As always, all comments/criticisms are welcome.  Either here or by email to me at towngen@yahoo.com.

Unless someone comes up with some brilliant ideas to make me do something else, I'll going to stop tweaking on the GUI for a while and start making it actually output something.  I can't promise any time frame on this, but I can say that I have A LOT of work to do.

Thanks!

Walter


----------



## poilbrun (Mar 24, 2002)

Here is what I saw:

Would it be possible to manually input the various percentages for alignment? The system you use is nice (and I like it much), but I'd like to be able to tweak it a little manually...
For the town size, would it be possible to input in the text box manually too? I do not want much, but if I choose a size such as Metropolis (the one I tried), the number is always round. I'd like to have 164321 instead of 164000.
Could there be a link between the power centers and the details of the churches, wizards and mercenary groups present? I had a neutral good wizard power group, it would be cool if the alignment was automatically the same for the details about wizards.
I chose the FRCS pantheon, but on the summary screen, I had two churches of Vecna, and also other gods who are not present in the FR.
Some of these you may know of and will be resolved once you work on the functions themselves. It seems is will be a great program, keep up the good work!


----------



## MJEggertson (Mar 24, 2002)

Sorry I missed out on the last one. I've been busy.
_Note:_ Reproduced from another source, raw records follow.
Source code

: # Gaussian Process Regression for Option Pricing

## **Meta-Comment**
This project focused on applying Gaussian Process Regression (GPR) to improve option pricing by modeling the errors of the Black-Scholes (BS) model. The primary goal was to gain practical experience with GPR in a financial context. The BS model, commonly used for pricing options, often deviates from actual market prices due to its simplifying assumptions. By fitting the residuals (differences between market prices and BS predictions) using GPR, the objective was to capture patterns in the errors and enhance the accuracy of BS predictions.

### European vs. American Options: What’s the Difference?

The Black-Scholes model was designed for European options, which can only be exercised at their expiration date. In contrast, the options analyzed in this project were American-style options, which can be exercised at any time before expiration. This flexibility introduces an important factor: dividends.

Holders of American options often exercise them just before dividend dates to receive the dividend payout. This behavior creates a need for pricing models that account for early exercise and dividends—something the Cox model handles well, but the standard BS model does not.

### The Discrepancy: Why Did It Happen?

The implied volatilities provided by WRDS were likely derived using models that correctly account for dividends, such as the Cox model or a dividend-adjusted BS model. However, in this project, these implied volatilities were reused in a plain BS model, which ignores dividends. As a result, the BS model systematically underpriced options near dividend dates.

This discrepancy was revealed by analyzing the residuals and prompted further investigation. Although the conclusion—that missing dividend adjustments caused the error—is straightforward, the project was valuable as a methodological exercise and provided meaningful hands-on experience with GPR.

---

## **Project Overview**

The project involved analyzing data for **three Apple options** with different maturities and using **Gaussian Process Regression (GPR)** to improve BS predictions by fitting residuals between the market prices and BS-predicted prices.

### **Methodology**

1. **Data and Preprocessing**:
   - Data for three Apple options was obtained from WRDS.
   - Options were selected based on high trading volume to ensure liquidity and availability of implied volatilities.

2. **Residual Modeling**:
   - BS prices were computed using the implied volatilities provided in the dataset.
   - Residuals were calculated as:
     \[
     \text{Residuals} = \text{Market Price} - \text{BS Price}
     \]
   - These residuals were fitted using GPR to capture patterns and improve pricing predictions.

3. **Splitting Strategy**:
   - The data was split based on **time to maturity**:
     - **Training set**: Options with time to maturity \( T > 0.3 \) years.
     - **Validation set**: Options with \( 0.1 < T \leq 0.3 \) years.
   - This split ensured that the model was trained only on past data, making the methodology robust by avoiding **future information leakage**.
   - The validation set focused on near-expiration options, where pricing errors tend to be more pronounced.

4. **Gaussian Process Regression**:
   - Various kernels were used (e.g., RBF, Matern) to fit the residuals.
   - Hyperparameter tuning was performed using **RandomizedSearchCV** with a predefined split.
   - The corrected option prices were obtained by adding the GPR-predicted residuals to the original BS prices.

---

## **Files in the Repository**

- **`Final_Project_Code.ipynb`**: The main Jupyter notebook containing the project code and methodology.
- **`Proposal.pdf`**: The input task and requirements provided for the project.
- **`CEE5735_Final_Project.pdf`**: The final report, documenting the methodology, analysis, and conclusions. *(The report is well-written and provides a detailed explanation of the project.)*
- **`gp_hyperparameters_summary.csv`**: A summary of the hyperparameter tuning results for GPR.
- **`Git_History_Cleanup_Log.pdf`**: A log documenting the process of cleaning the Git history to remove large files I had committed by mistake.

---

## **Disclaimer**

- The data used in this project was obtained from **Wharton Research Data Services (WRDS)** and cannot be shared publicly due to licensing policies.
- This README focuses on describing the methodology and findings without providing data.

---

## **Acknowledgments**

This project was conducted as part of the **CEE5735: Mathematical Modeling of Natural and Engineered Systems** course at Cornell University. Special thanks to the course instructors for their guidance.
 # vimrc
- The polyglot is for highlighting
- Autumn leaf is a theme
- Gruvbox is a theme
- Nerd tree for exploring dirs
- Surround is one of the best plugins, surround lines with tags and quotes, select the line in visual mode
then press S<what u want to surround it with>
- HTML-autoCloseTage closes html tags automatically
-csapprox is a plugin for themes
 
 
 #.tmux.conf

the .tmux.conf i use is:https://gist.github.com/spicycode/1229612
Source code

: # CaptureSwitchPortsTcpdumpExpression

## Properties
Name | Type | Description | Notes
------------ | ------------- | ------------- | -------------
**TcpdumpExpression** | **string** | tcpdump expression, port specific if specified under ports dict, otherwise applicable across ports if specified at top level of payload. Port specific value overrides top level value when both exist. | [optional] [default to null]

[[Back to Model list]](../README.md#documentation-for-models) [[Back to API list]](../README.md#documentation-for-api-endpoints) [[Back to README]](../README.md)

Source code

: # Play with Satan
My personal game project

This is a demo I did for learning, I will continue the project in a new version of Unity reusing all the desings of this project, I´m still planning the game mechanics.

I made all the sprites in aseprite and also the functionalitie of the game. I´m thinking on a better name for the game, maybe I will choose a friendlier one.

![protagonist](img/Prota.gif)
I think you've hit the nail on the head with this one. I like what you did with the churches and the info file. Us rp geeks really like to tweak, so the more info that's customizeable, the better.

Good job.

-M


----------



## towngen (Mar 24, 2002)

Thanks for the compliments.

The gods in the FRCS section is just a cut&paste of the standard pantheon because I'm too lazy to type all that stuff in right now.  I'll get around to it one of these days.

Hopefully, I put enough info in the DietyInfo file to let you know how to tweak it.  Right now it doesn't do any checking for validity, so if you don't follow the format, it'll probably crash.  That's one of those "I'll do it before I really release it" things ...  Also there is another thread in this forum about that DietyInfo file you can look at for more info on it.

As for the power center's being properly integrated into the other info, I plan to do that.  The national info will influence what random power centers are created and how wealthy the town is.  Then the power centers need to be reflected in the appropriate other listings if any, etc...

Manual entry for town pop?  I can see it making a difference for a thorp or hamlet, but a metropolis?  It's no big deal to do, it just seems like a pretty minor issue for larger towns.  Will anyone really care or miss the extra 431 people in a town of 160k?  The alignment request seems like it might be more useful of a feature for people who want unusual alignment distributions.  I'll see about these things.

Remember, the output of this program will be a text file (or maybe some other format like rtf).  That way you can edit it after creation and before you print it.

The info that is in the summary screen is really just an example of how the screen will look when done.  That's to get feedback on the user interface for usability purposes.  Obviously a lot more will be going into that TreeView control before it's done.  

Walter


----------



## Leopold (Mar 24, 2002)

i get a s3 runtime error


----------



## poilbrun (Mar 24, 2002)

towngen said:
			
		

> *Manual entry for town pop?  I can see it making a difference for a thorp or hamlet, but a metropolis?  It's no big deal to do, it just seems like a pretty minor issue for larger towns.  Will anyone really care or miss the extra 431 people in a town of 160k?  The alignment request seems like it might be more useful of a feature for people who want unusual alignment distributions.  I'll see about these things.*



I didn't know the output format would modifiable, so I thought that the ability to put 431 extra people would be good so that every city doesn't have a round number of inhabitants. But if the user is able to modify the output after generation, don't trouble yourself with such a trivial request, as it was purely an esthetical request and not a "required function"!


----------



## towngen (Mar 25, 2002)

Leopold said:
			
		

> *i get a s3 runtime error *




I got an email from someone that said they had this error and replied to them.  But for everyones benefit I'll repeat what I put in that email.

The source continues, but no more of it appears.